A decade after the Internet bubble burst, many investors remain guarded about technology stocks

A decade after the Internet bubble burst, many investors remain guarded about technology stocks. However, technology isn’t a single, homogenous market, and if segmented properly, a broad spectrum of equity ideas emerge — from high-growth, fast-paced, pricey businesses to mature companies with understandable risks and reasonable valuations.

To divide the tech universe, start by looking at the end markets. Where technology “creates” new markets, such as tablets and smart phones, one will find rapid growth, richer valuations and higher risk.

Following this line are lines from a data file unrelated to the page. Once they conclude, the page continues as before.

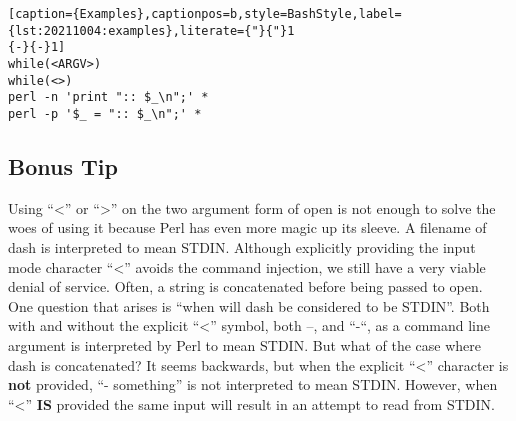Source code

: \begin{lstlisting}[caption={Examples},captionpos=b,style=BashStyle,label={lst:20211004:examples},literate={"}{"}1
{-}{-}1]
while(<ARGV>)
while(<>)
perl -n 'print ":: $_\n";' *
perl -p '$_ = ":: $_\n";' *
\end{lstlisting}

\subsection{Bonus Tip}
Using ``<'' or ``>'' on the two argument form of open is not enough to solve the woes of using it because Perl has even more magic up its sleeve. A filename of dash is interpreted to mean STDIN. Although explicitly providing the input mode character ``<'' avoids the command injection, we still have a very viable denial of service. Often, a string is concatenated before being passed to open. One question that arises is ``when will dash be considered to be STDIN''. Both with and without the explicit ``<'' symbol, both –, and ``-``, as a command line argument is interpreted by Perl to mean STDIN. But what of the case where dash is concatenated? It seems backwards, but when the explicit ``<'' character is \textbf{not} provided, ``- something'' is not interpreted to mean STDIN. However, when ``<'' \textbf{IS} provided the same input will result in an attempt to read from STDIN.
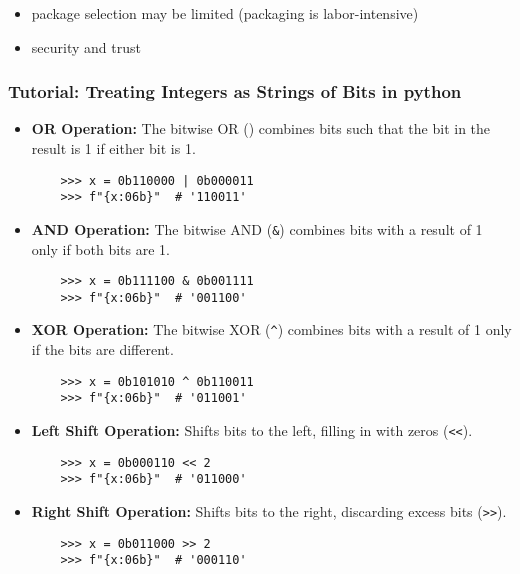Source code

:\documentclass[12pt]{article}
\begin{document}
\begin{itemize}
  \item package selection may be limited (packaging is labor-intensive)
  \item security and trust
\end{itemize}


\subsubsection{Tutorial: Treating Integers as Strings of Bits in python}
\begin{itemize}
    \item \textbf{OR Operation:} The bitwise OR (\texttt{\textbar}) combines bits such that the bit in the result is 1 if either bit is 1.
    \begin{lstlisting}
    >>> x = 0b110000 | 0b000011
    >>> f"{x:06b}"  # '110011'
    \end{lstlisting}

    \item \textbf{AND Operation:} The bitwise AND (\texttt{\&}) combines bits with a result of 1 only if both bits are 1.
    \begin{lstlisting}
    >>> x = 0b111100 & 0b001111
    >>> f"{x:06b}"  # '001100'
    \end{lstlisting}

    \item \textbf{XOR Operation:} The bitwise XOR (\texttt{\textasciicircum}) combines bits with a result of 1 only if the bits are different.
    \begin{lstlisting}
    >>> x = 0b101010 ^ 0b110011
    >>> f"{x:06b}"  # '011001'
    \end{lstlisting}

    \item \textbf{Left Shift Operation:} Shifts bits to the left, filling in with zeros (\texttt{<<}).
    \begin{lstlisting}
    >>> x = 0b000110 << 2
    >>> f"{x:06b}"  # '011000'
    \end{lstlisting}

    \item \textbf{Right Shift Operation:} Shifts bits to the right, discarding excess bits (\texttt{>>}).
    \begin{lstlisting}
    >>> x = 0b011000 >> 2
    >>> f"{x:06b}"  # '000110'
    \end{lstlisting}
\end{itemize}
\end{document}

This rapid growth is funded by people or organizations buying “new” technologies, which they sometimes never knew they “needed” (think iPads) and by the outright replacement of older products. In this fast-growth segment, valuations are rich, execution is paramount and “beat-and-raise” quarters are mandatory.

However, at the opposite end of the spectrum are the lower-multiple, slower-growth, more established businesses (e.g., IBM and Microsoft Corp.). Although technology is still widely considered a “new” market, investors should note that IBM shipped its first mainframe computer, and the Internet’s foundations were laid by the U.S. government, more than five decades ago.

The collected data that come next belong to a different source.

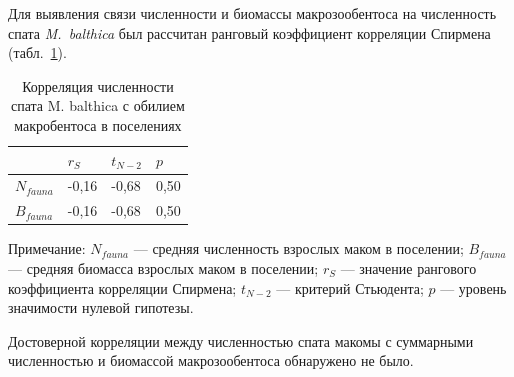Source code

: Для выявления связи численности и биомассы макрозообентоса на численность спата {\it M.~balthica} был рассчитан ранговый коэффициент корреляции Спирмена (табл.~\ref{spat_fauna_correlation}). 
\begin{table}[h]
\caption{Корреляция численности спата M. balthica с обилием макробентоса в поселениях}
\label{spat_fauna_correlation}
\begin{center}
\begin{tabular}{|l|lll|}
\hline
     & $r_S$    & $t_{N-2}$   & $p$    \\ \hline
$N_{fauna}$  & -0,16 & -0,68 & 0,50 \\
$B_{fauna}$  & -0,16 & -0,68 & 0,50\\
\hline
\end{tabular}
\end{center}

\footnotesize{Примечание: $N_{fauna}$ --- средняя численность взрослых маком в поселении; 
$B_{fauna}$ --- средняя биомасса взрослых маком в поселении; 
$r_S$ --- значение рангового коэффициента корреляции Спирмена; 
$t_{N-2}$ --- критерий Стьюдента;   
$p$ --- уровень значимости нулевой гипотезы.}
\end{table}
Достоверной корреляции между численностью спата макомы с суммарными численностью и биомассой макрозообентоса обнаружено не было.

The second segmentation is made between consumer-oriented technologies such as computer gaming or digital video recorders and infrastructure technologies, such as networking gear and enterprise software.

Investors may face less risk in corporate tech “staples” than consumer technologies.

With the market segmented, there are three characteristics that make tech stocks attractive in this environment.

Technology is among the most profitable sectors of the U.S. economy. Consider that the five biggest technology names — Microsoft Ticker:(MSFT), Apple Inc. Ticker:(AAPL), Google Inc. Ticker:(GOOG), IBM Ticker:(IBM) and Oracle Corp. Ticker:(ORCL) — generated unweighted average operating margins of about 28% in the third quarter, versus 20% for the S&P 500.

Despite strong margins and compelling cash generation, the average price-earnings ratio of the S&P 500 Info Tech Index is about 13.9, which is just above the S&P 500’s P/E of 13.3. Note that earnings for the S&P 500 Tech Index are expected to grow 22% this year, versus 13% for the broader index, revealing a forward price-earnings-to-growth ratio of just 0.6 for technology, versus 1 for the S&P 500.

Strong cash generation has been the catalyst for extensive mergers-and-acquisitions activity among tech companies. Bloomberg estimates that tech firms in the S&P 500 have spent $134 billion on acquisitions during the past three years.

We expect this trend to continue due to attractive business models, strong cash generation and as a byproduct of certain tech subsectors’ maturing. However, significant cash balances remain overseas and efforts are continuing in Washington to find means for repatriation.

In the meantime, we are witnessing Silicon Valley imperialism, with cash-rich tech firms using overseas deposits to acquire innovative companies in foreign markets. Although it is unclear that a true oligopoly will emerge from this M&A activity, we expect the broader tech market to follow the pharmaceutical model for at least the next decade.

In other words, we expect the tech industry to have several large, entrenched vendors on one end and a broad number of small firms on the other. These small firms will serve as the outsourced research-and-development arm and the true points of innovation for many of the larger companies.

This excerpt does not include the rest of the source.